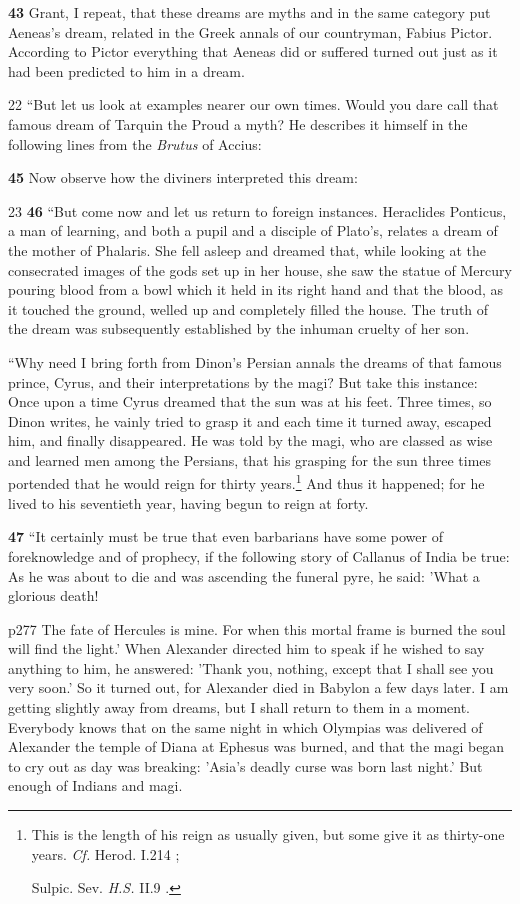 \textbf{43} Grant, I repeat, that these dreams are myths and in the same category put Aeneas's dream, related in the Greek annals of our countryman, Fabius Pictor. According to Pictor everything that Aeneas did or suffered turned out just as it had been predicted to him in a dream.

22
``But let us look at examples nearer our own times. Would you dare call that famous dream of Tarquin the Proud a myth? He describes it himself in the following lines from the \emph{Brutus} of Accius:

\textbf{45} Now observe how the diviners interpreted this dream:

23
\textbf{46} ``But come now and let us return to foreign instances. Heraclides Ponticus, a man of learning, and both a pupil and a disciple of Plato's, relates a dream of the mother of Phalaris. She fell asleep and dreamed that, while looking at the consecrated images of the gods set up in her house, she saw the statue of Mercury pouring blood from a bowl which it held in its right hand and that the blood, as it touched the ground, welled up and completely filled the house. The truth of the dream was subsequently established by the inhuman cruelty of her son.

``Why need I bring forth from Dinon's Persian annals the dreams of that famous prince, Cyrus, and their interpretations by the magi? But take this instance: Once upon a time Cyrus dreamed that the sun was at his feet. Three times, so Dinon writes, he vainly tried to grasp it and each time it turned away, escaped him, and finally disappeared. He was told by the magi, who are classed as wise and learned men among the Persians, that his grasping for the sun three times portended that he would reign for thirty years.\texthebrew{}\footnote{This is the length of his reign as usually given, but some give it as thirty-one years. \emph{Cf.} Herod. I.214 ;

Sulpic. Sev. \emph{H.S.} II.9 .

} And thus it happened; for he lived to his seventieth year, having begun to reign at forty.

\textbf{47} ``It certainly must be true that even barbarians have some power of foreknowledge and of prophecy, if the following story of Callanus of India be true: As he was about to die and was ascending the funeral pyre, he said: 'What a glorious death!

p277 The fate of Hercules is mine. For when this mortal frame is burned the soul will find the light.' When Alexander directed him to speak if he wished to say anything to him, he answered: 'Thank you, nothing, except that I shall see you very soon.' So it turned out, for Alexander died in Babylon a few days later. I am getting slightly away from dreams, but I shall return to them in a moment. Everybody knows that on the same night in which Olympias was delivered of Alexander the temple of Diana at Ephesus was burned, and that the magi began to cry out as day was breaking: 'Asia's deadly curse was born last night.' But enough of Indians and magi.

·····

--- ASSIGNED TASK ---
Write out the lines of the material above exactly, from its first line through the line that contains "of her son.", so that no picture appears in the copy.

--- ANSWER SECTION ---
 \textbf{43} Grant, I repeat, that these dreams are myths and in the same category put Aeneas's dream, related in the Greek annals of our countryman, Fabius Pictor. According to Pictor everything that Aeneas did or suffered turned out just as it had been predicted to him in a dream.

22
``But let us look at examples nearer our own times. Would you dare call that famous dream of Tarquin the Proud a myth? He describes it himself in the following lines from the \emph{Brutus} of Accius:

\textbf{45} Now observe how the diviners interpreted this dream:

23
\textbf{46} ``But come now and let us return to foreign instances. Heraclides Ponticus, a man of learning, and both a pupil and a disciple of Plato's, relates a dream of the mother of Phalaris. She fell asleep and dreamed that, while looking at the consecrated images of the gods set up in her house, she saw the statue of Mercury pouring blood from a bowl which it held in its right hand and that the blood, as it touched the ground, welled up and completely filled the house. The truth of the dream was subsequently established by the inhuman cruelty of her son.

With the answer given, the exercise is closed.